TomD:
I'm sure there were all kinds of different ways and means that American GCA consciously or unconsciously tried to distance itself from the original golf or golf courses of the linksland.
Did that mean that American golfers or GCAs didn't like original linksland courses for some reason? I doubt that. It probably only meant American GCA didn't fully appreciate the unique land of the linksland and merely assumed that golf could exist just fine in many other different types of sites in America.
I see the original migration of golf outside Scotland to England and Ireland and then America beginning in the latter part of the 19th century in the same vein. I don't think anyone was rebelling against or turning away from the types of courses the Scottish linksland had, they were merely attempting to use whatever was available to them for the first rudimentary examples of golf in other places that bore the first rudimentary expressions of GCA.
Their sites, if they were inland, were generally so different from anything that had been used for golf before. We need to appreciate better what that meant---or perhaps I should say what it didn't mean.
I think they were merely using whatever was available whether it was different types of land never used for golf before or some model for a course----eg the world of the horse, racing, steeplechasing (the obstacle features of steeplechasing were apparently remarkably adaptable and convenient for early inland golf), apple orchards etc.
Some on here have tried to assign much of this early GCA expression to the Industrial Revolution or its ethos or aura. I doubt it was anything like that. I think early golf outside the Scottish linksland was far more innocence and rudimentary and far less "studied", if you will, than something like that.
But when golf really began to expand and explode in America there's probably little question American ingenuity and American analysis began to take over. (Macdonald's horror at USGA President Robertson's proclamation (1901) "that now American will have "American" golf because nothing can stay long in America without being "Americanized"", is obviously very apropos and representative of this evolution).
When I say "American analysis" (of the game of golf and its architecture) I'm referring to such things as the comprehensive mathematical analyses a man like Joshua Crane put the game and its playing fields through to the surprise and disappointment of some architects who'd obviously embarked on some philosophical journey back towards "naturalism" in golf architecture (1920s).
At that point, it seems, the application of landscape architecture began to truly insert itself into GCA.

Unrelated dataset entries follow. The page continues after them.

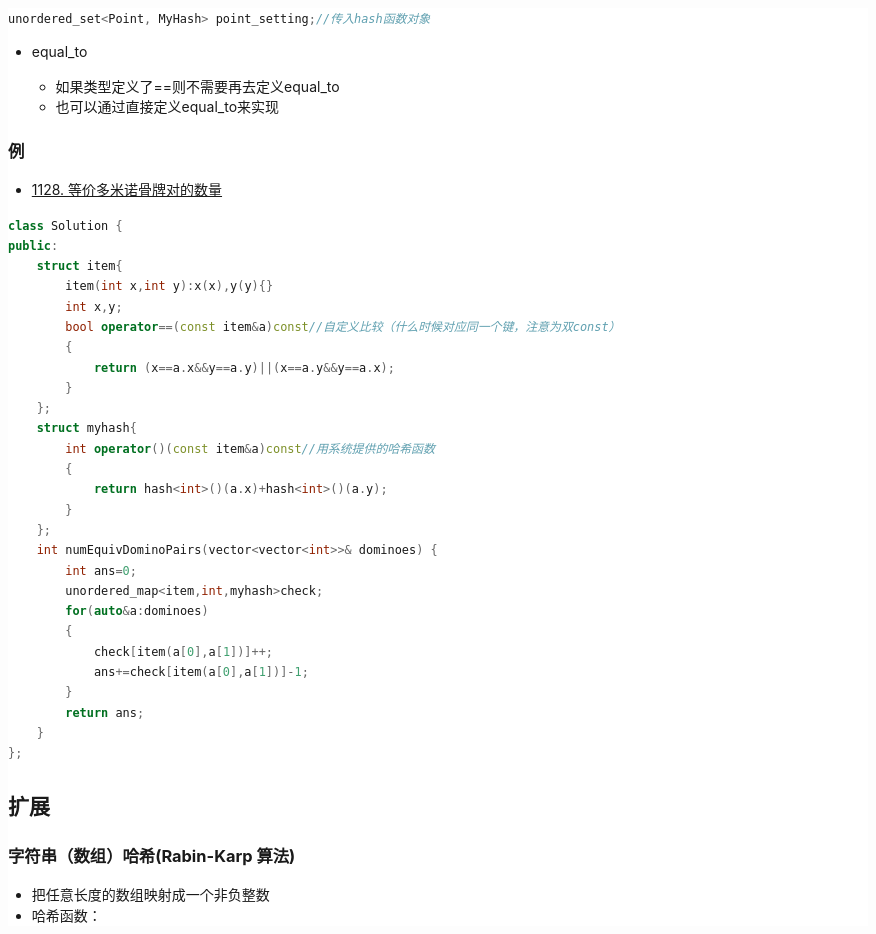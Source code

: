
 ```c++
unordered_set<Point, MyHash> point_setting;//传入hash函数对象
```
- equal_to<key>
    - 如果类型定义了==则不需要再去定义equal_to<key>
    - 也可以通过直接定义equal_to<key>来实现
### 例
- [1128. 等价多米诺骨牌对的数量](https://leetcode.cn/problems/number-of-equivalent-domino-pairs/)
```c++
class Solution {
public:
    struct item{
        item(int x,int y):x(x),y(y){}
        int x,y;
        bool operator==(const item&a)const//自定义比较（什么时候对应同一个键，注意为双const）
        {
            return (x==a.x&&y==a.y)||(x==a.y&&y==a.x);
        } 
    };
    struct myhash{
        int operator()(const item&a)const//用系统提供的哈希函数
        {
            return hash<int>()(a.x)+hash<int>()(a.y);
        }
    };
    int numEquivDominoPairs(vector<vector<int>>& dominoes) {
        int ans=0;
        unordered_map<item,int,myhash>check;
        for(auto&a:dominoes)
        {
            check[item(a[0],a[1])]++;
            ans+=check[item(a[0],a[1])]-1;
        }
        return ans;
    }
};
```
## 扩展
### 字符串（数组）哈希(Rabin-Karp 算法)
- 把任意长度的数组映射成一个非负整数
- 哈希函数：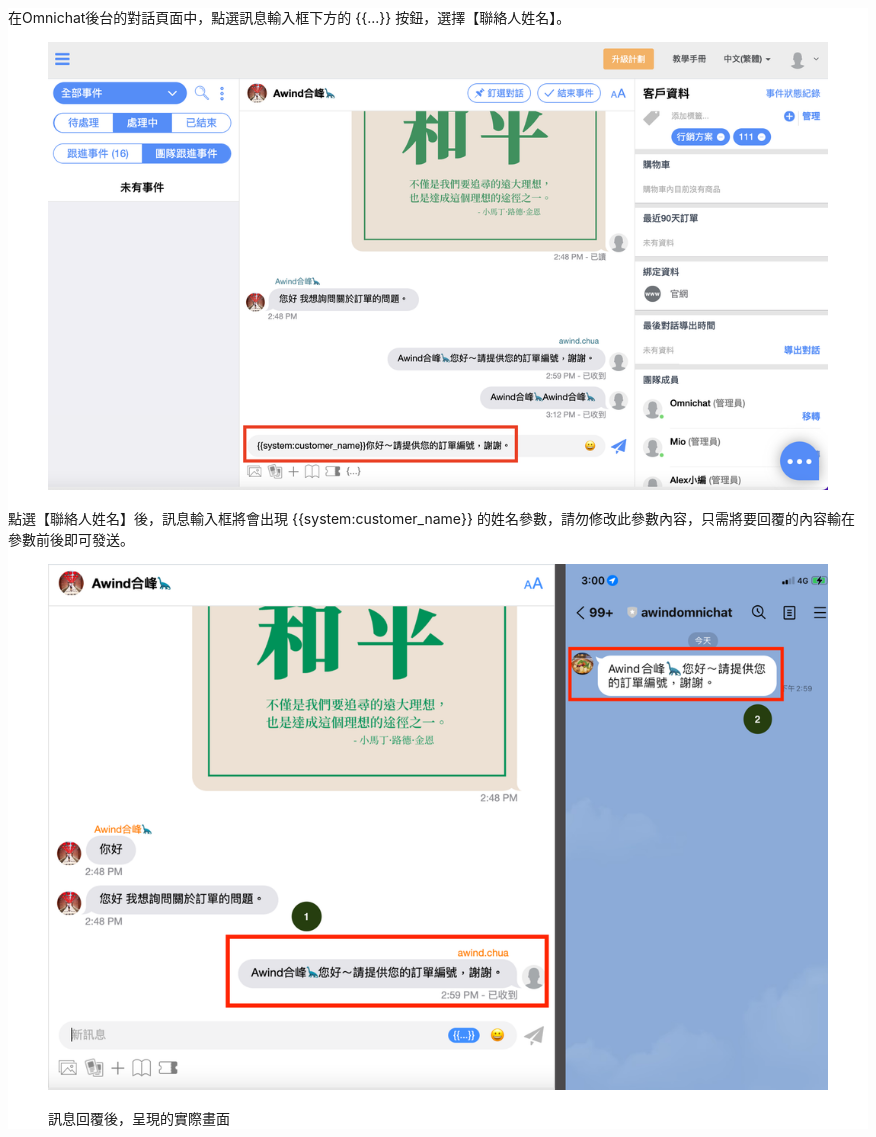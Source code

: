 在Omnichat後台的對話頁面中，點選訊息輸入框下方的 \{{...\}} 按鈕，選擇【聯絡人姓名】。

<figure><img src="../../.gitbook/assets/截圖 2022-12-16 下午1.59.38.png" alt=""><figcaption></figcaption></figure>

點選【聯絡人姓名】後，訊息輸入框將會出現 \{{system:customer\_name\}} 的姓名參數，請勿修改此參數內容，只需將要回覆的內容輸在參數前後即可發送。

<figure><img src="../../.gitbook/assets/未命名設計.png" alt=""><figcaption><p>訊息回覆後，呈現的實際畫面</p></figcaption></figure>
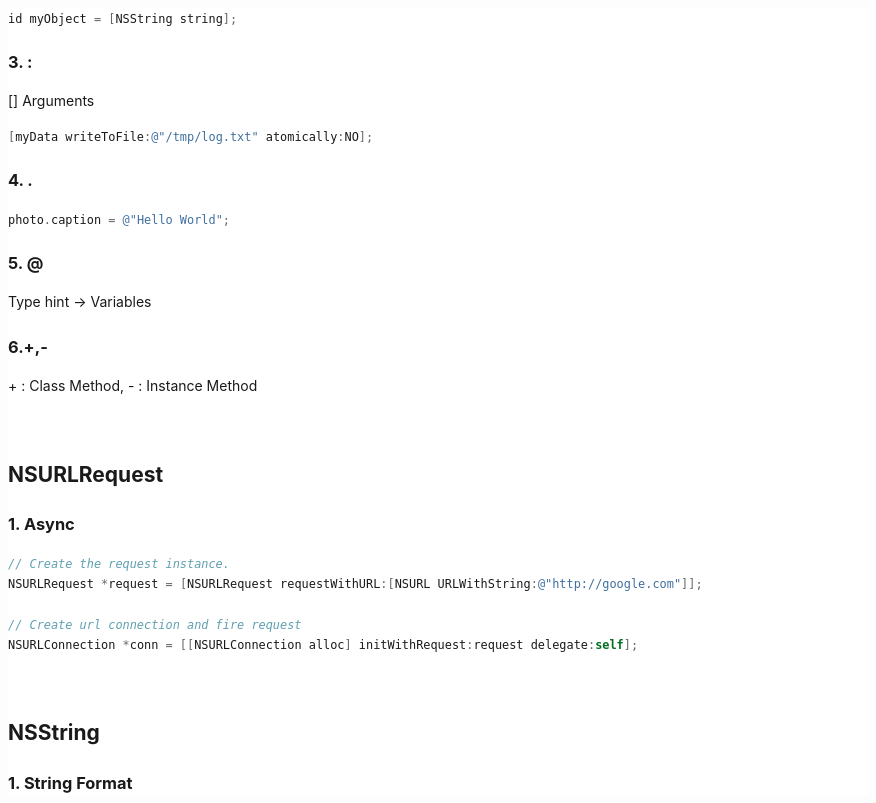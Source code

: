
 ```objective-c
id myObject = [NSString string];
```

### 3. : 

[] Arguments

```objective-c
[myData writeToFile:@"/tmp/log.txt" atomically:NO];
```

### 4. .

```objective-c
photo.caption = @"Hello World";
```

### 5. @

Type hint -> Variables


### 6.+,-

\+ : Class Method, - : Instance Method



&nbsp;
&nbsp;
&nbsp;


## NSURLRequest <a id='objectivec_nsurlrequest'></a>

### 1. Async

```objective-c
// Create the request instance.
NSURLRequest *request = [NSURLRequest requestWithURL:[NSURL URLWithString:@"http://google.com"]];
 
// Create url connection and fire request
NSURLConnection *conn = [[NSURLConnection alloc] initWithRequest:request delegate:self];
```



&nbsp;
&nbsp;
&nbsp;


## NSString <a id='objectivec_nsstring'></a>

### 1. String Format

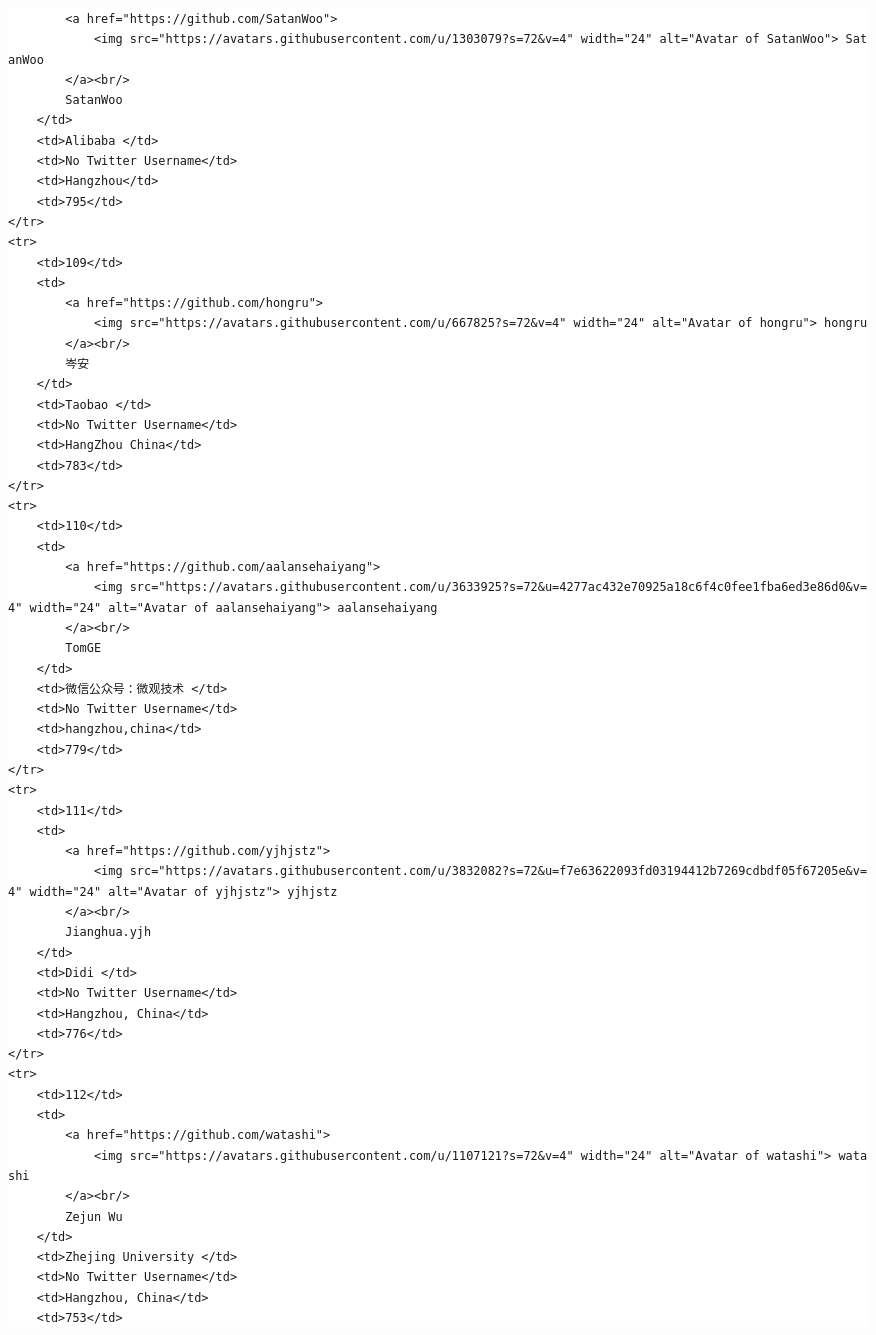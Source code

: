 			<a href="https://github.com/SatanWoo">
				<img src="https://avatars.githubusercontent.com/u/1303079?s=72&v=4" width="24" alt="Avatar of SatanWoo"> SatanWoo
			</a><br/>
			SatanWoo
		</td>
		<td>Alibaba </td>
		<td>No Twitter Username</td>
		<td>Hangzhou</td>
		<td>795</td>
	</tr>
	<tr>
		<td>109</td>
		<td>
			<a href="https://github.com/hongru">
				<img src="https://avatars.githubusercontent.com/u/667825?s=72&v=4" width="24" alt="Avatar of hongru"> hongru
			</a><br/>
			岑安
		</td>
		<td>Taobao </td>
		<td>No Twitter Username</td>
		<td>HangZhou China</td>
		<td>783</td>
	</tr>
	<tr>
		<td>110</td>
		<td>
			<a href="https://github.com/aalansehaiyang">
				<img src="https://avatars.githubusercontent.com/u/3633925?s=72&u=4277ac432e70925a18c6f4c0fee1fba6ed3e86d0&v=4" width="24" alt="Avatar of aalansehaiyang"> aalansehaiyang
			</a><br/>
			TomGE
		</td>
		<td>微信公众号：微观技术 </td>
		<td>No Twitter Username</td>
		<td>hangzhou,china</td>
		<td>779</td>
	</tr>
	<tr>
		<td>111</td>
		<td>
			<a href="https://github.com/yjhjstz">
				<img src="https://avatars.githubusercontent.com/u/3832082?s=72&u=f7e63622093fd03194412b7269cdbdf05f67205e&v=4" width="24" alt="Avatar of yjhjstz"> yjhjstz
			</a><br/>
			Jianghua.yjh
		</td>
		<td>Didi </td>
		<td>No Twitter Username</td>
		<td>Hangzhou, China</td>
		<td>776</td>
	</tr>
	<tr>
		<td>112</td>
		<td>
			<a href="https://github.com/watashi">
				<img src="https://avatars.githubusercontent.com/u/1107121?s=72&v=4" width="24" alt="Avatar of watashi"> watashi
			</a><br/>
			Zejun Wu
		</td>
		<td>Zhejing University </td>
		<td>No Twitter Username</td>
		<td>Hangzhou, China</td>
		<td>753</td>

I suppose that was a logical or expected evolution but following WW2 the industry and art forms of GCA probably needed to step back for a time and decide what ultimate purposes LA was suppose to serve VS what purpose GCA was supposed to serve. I doubt that was ever properly and adequately discussed or considered---or perhaps even thought of.
At those points, at those crossroads, American GCA, particularly, probably lost most any connection to the Scottish linkland and original seaside golf courses.
But it seems to me everything cycles, and GCA is no different. One could probably make a good case that the rudimentary courses of the latter half of the 19th century, sometimes referred to as "Victorian" golf architecture in GB, and "Geometric" golf architecture in America, eventually began to so disgust some that a rebellion away from those forms was inspired (Macdonald said precisely that of the crap that preceded his NGLA in America). The first cycle was clearly a look back at the linksland and the brilliant new comprehensively designed Heathland architecture (first really good courses inland).
Perhaps the same basic cycle has occured in American in the last decade or so. It seems enough golfers and architects simply grew weary of the model of architecture in the modern age with its ungolf-like applications of some aesthetic forms of LA. It seems just incredibly ironic to me that the very first mini-rebellion away from the era of so-called "Modern Architecture" in America was from Pete Dye who actually became semi-fixated on not exactly the naturalism of linksland golf courses but on their extremely rudimentary (artificial) original man-made features.
And so, the first real renaissance in the history of GCA was borne probably beginning in the early 1990s. And that is the style and vein you find yourself in, as we do. Will it sweep all of GCA and virtually kill what preceded it like the beginning of the "Golden Age" virtually killed "Victorian" and "Geometric" architecture?
I doubt it but we shall see some day.
There's probably little doubt that we are in the midst of another crossroad in the evolution of GCA right now.